ーレッドに火球がヒットする20分くらい前ー







目で追えるギリギリの殴り合いをするレッドさんとアーク様の戦いを、凄いなぁと見入っていたら、隣に居たレオンさんに「アレは全然本気でやってない、まだお互い戯れの範疇」って言われて驚いた。十分激しくぶつかってるように見えるのに、アレで遊んでるんだ…強さの次元が違うと思った。
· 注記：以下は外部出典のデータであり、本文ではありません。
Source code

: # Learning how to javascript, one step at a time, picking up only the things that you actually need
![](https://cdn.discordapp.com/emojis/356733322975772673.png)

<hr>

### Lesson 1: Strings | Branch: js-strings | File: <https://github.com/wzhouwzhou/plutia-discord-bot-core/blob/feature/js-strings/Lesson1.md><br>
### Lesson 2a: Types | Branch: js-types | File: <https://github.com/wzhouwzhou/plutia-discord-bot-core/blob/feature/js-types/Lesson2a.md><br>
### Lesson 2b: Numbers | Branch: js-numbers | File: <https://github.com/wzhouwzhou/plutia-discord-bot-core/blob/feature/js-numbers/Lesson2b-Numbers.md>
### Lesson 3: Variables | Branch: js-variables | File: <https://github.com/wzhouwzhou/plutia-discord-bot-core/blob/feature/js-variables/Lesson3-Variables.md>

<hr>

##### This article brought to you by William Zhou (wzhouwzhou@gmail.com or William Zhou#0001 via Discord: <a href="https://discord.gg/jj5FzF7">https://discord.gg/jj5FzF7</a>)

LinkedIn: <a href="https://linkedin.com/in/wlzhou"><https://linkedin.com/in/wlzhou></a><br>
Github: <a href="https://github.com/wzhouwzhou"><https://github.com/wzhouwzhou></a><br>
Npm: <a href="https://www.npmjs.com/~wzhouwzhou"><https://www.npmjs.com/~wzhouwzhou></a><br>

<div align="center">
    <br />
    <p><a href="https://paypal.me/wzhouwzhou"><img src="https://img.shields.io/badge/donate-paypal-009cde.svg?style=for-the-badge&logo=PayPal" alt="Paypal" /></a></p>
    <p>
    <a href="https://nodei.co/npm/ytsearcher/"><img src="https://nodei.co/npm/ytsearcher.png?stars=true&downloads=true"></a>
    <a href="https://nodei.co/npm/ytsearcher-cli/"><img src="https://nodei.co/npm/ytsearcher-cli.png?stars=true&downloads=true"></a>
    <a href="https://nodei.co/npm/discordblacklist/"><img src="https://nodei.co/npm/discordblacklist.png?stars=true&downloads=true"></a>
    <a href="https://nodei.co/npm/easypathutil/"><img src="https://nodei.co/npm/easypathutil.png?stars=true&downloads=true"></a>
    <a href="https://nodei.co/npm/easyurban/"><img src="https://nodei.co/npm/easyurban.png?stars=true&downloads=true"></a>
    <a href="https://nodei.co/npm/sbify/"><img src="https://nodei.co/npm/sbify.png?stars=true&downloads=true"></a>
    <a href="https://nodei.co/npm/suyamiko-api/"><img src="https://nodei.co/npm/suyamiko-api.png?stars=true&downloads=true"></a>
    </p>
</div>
あ、レッドさん拳に炎纏わせてる。どうやって出してるんだろう?あれが『色ノ家門(キアロスクーロ)』の『血の能力』ってやつなのかな。


見よう見まねで、炎よ出てこいとか念じながら自分の手をグーパーしてみた。まぁ出るわけないんだけど。

僕は意識した身体の一部を硬化する事と火耐性しかできないんだから。それでも『2系統』って珍しいらしいけど。まだ実感みたいなのは無い。




ーーーぽっ……




「えっ!?」




そんな事考えてたら、どうしよう…手の平に小さな火球が生まれたんですけど。混乱しながらレオンさん達にアワアワと手を突き出した。
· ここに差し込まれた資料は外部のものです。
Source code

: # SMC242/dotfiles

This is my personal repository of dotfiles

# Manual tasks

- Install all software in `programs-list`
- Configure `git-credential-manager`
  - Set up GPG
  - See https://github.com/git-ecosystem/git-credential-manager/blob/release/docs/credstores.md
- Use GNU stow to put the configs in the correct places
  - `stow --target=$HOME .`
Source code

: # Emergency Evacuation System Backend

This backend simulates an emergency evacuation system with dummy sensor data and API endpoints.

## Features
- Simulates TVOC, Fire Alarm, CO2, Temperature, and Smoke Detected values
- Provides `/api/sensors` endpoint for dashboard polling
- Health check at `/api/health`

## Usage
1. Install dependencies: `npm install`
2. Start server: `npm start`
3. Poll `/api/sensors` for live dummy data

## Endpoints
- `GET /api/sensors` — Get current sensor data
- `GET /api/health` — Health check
「ひっ、火、出ちゃったんですけどっ、どうしましょうっ!?」


「どう…しようもなくないか…?」


困った顔をするレオンさん。そりゃそうだ。


「自分で出したんだから、自分の意思で消えないのかー?」


首を傾げるジークさん。消えろと念じてみるも全く消える気配が無い。


「手を振ってたら取れるんじゃないさ?」


ノワールさんの言葉に、適当に手を振る。取れない………飛んでけって念じたらいいのかな?

飛んでけー飛んでけーと念じながら手をブンブン振る。




ースッ…




「あ、取れた!…………あ」


「「「あ」」」


ヒューッと飛んでった火球はレッドさんの頬あたりに命中し、僕含め4人の顔が青くなった。



ーそして現在ー



ゆらぁりとこちらに身体を向けたレッドさんの腕をアーク様が掴む、レッドさんがそれを引き剥がす、それを何度か繰り返しながらゆっくり確実に僕に向かって歩いてくる。あわわわ。
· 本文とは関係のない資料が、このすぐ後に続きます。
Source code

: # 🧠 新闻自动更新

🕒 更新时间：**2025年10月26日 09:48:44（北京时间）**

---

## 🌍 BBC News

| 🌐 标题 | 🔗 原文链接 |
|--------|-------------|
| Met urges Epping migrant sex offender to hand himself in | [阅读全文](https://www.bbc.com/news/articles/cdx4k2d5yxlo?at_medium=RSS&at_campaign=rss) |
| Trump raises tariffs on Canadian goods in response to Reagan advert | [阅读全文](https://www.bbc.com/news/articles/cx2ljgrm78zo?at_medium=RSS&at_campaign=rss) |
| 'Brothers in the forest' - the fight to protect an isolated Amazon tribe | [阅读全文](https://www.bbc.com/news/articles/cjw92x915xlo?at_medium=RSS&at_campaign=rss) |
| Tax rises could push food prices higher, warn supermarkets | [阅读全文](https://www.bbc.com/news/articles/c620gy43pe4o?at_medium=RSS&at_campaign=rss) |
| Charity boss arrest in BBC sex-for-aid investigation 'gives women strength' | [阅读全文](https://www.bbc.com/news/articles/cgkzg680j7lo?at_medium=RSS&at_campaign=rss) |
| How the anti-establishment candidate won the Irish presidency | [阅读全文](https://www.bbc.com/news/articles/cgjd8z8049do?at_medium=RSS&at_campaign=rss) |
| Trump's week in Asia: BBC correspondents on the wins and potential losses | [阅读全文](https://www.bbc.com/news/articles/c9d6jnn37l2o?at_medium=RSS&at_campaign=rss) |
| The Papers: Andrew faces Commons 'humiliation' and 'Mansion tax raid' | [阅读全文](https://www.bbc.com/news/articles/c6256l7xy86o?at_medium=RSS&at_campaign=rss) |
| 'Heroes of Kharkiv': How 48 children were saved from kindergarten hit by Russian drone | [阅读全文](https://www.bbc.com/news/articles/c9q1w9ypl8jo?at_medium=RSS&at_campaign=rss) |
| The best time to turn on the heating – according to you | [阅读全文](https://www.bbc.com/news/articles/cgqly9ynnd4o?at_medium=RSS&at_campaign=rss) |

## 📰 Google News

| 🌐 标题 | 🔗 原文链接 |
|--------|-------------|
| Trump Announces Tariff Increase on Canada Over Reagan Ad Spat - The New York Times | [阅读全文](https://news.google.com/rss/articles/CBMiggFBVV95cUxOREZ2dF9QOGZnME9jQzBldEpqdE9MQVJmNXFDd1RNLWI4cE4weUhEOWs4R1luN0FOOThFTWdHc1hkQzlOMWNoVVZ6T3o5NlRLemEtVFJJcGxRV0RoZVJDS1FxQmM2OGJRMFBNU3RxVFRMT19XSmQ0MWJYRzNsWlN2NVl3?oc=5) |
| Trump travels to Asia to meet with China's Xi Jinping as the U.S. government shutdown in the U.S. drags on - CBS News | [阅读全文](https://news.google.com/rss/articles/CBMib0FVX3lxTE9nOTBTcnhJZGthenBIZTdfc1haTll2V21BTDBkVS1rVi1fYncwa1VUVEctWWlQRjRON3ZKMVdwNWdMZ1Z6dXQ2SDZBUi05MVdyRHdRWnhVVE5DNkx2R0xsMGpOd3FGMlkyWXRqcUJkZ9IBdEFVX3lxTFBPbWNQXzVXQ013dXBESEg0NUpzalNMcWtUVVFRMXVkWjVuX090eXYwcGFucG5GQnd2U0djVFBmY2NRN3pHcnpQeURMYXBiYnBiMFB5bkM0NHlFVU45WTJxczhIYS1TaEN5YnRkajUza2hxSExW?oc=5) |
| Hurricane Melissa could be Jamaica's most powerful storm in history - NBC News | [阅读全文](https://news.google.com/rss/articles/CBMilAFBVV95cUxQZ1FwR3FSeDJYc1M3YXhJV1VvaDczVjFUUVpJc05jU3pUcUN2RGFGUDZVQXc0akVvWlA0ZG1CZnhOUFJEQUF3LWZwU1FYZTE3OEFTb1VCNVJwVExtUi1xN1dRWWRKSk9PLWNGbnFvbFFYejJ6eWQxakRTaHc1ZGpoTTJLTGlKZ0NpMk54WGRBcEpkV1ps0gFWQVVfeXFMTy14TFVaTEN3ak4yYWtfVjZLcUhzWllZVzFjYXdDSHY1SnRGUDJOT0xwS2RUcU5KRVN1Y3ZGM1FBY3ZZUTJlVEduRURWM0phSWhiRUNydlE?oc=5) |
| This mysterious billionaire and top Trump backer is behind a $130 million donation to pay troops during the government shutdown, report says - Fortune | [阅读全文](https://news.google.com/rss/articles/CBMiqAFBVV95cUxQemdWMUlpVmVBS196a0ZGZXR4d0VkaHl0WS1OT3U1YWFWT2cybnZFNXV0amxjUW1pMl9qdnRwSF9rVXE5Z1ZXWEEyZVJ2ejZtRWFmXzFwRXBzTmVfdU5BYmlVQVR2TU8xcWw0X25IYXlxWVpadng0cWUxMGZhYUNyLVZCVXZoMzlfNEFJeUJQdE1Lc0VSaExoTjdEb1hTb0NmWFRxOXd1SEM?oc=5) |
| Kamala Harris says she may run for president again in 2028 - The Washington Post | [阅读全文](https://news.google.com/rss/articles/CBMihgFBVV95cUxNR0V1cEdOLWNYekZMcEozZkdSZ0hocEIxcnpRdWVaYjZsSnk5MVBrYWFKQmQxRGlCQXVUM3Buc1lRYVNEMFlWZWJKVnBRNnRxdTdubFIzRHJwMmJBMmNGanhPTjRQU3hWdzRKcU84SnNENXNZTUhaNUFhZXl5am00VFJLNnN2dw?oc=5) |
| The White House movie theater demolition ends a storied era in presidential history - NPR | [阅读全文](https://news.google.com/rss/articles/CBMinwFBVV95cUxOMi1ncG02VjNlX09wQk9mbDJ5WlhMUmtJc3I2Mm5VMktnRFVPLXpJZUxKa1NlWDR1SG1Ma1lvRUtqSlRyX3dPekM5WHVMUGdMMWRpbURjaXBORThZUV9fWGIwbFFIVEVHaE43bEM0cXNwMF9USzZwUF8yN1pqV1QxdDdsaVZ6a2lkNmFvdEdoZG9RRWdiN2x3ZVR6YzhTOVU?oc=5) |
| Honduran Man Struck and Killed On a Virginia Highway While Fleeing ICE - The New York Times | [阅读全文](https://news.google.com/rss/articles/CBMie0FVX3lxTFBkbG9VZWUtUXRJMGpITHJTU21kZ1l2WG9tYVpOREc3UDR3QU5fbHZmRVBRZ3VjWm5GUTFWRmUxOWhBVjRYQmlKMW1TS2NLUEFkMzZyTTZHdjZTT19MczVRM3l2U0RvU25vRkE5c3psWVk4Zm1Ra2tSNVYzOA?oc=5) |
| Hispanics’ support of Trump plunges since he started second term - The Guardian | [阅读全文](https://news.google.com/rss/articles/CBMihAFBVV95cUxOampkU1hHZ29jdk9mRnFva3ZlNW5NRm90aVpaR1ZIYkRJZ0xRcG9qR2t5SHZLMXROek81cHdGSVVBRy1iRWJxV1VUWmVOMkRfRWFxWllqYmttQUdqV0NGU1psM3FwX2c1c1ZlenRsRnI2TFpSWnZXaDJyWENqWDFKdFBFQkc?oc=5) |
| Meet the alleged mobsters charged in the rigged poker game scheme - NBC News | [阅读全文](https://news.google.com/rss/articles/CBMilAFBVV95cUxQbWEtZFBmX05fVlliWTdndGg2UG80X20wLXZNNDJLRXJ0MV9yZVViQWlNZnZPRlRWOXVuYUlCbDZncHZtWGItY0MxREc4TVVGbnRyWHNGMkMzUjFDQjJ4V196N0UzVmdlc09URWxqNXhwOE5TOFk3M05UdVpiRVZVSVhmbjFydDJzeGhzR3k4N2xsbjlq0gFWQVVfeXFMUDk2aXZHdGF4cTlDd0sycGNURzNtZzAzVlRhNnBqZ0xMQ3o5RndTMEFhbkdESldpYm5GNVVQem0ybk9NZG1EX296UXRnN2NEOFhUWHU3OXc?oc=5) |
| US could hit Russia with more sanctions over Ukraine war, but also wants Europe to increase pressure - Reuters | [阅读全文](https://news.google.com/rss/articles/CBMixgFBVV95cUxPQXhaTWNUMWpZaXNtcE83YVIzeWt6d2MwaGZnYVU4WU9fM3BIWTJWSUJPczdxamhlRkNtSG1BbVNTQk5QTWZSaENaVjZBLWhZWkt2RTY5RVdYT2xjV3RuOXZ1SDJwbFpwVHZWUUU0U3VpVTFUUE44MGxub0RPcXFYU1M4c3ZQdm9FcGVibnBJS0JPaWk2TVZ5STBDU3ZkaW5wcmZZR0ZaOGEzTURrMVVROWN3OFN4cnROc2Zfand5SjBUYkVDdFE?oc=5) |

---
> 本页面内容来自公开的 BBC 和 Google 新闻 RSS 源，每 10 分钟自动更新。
レオンさん達が何重にもシールドを張ってくれるが、作るそばからシャボン玉のように割られていく。

あぁ…僕の人生…短かったなー……

色々諦めて遠い目をしていると、レッドさんに首根っこを掴まれ持ち上げられた。さっきの炎を纏わせた拳でぶっ飛ばされるのかなー、熱いのも痛いのもやだなー。


「おい。てめぇ名前なんつったっけ?」


「ふぇ…?」


殺られる覚悟をしていたのに、レッドさんからかけられた予想外過ぎる質問に変な声を出してしまった。


「てめぇの名前聞いてんだよ」


「え、あ、神咲緋也、です」


「神咲緋也…その名前、覚えておいてやる。雑魚に顔面に攻撃当てられるなんざ数十年ぶりの事だからなァ」


ニタァと音がつきそうな笑顔でそう言うレッドさんに冷や汗が止まらなかった。今から殺すけど僕の名前を覚えておくって事!?僕死ぬの助かるのどっち!?






「そこまでにしろ、赤いの」


「あ、アーク様」


レッドさんに首根っこを掴まれたままだったのを、ヒョイっとアーク様に抱えられ地面に降ろされた。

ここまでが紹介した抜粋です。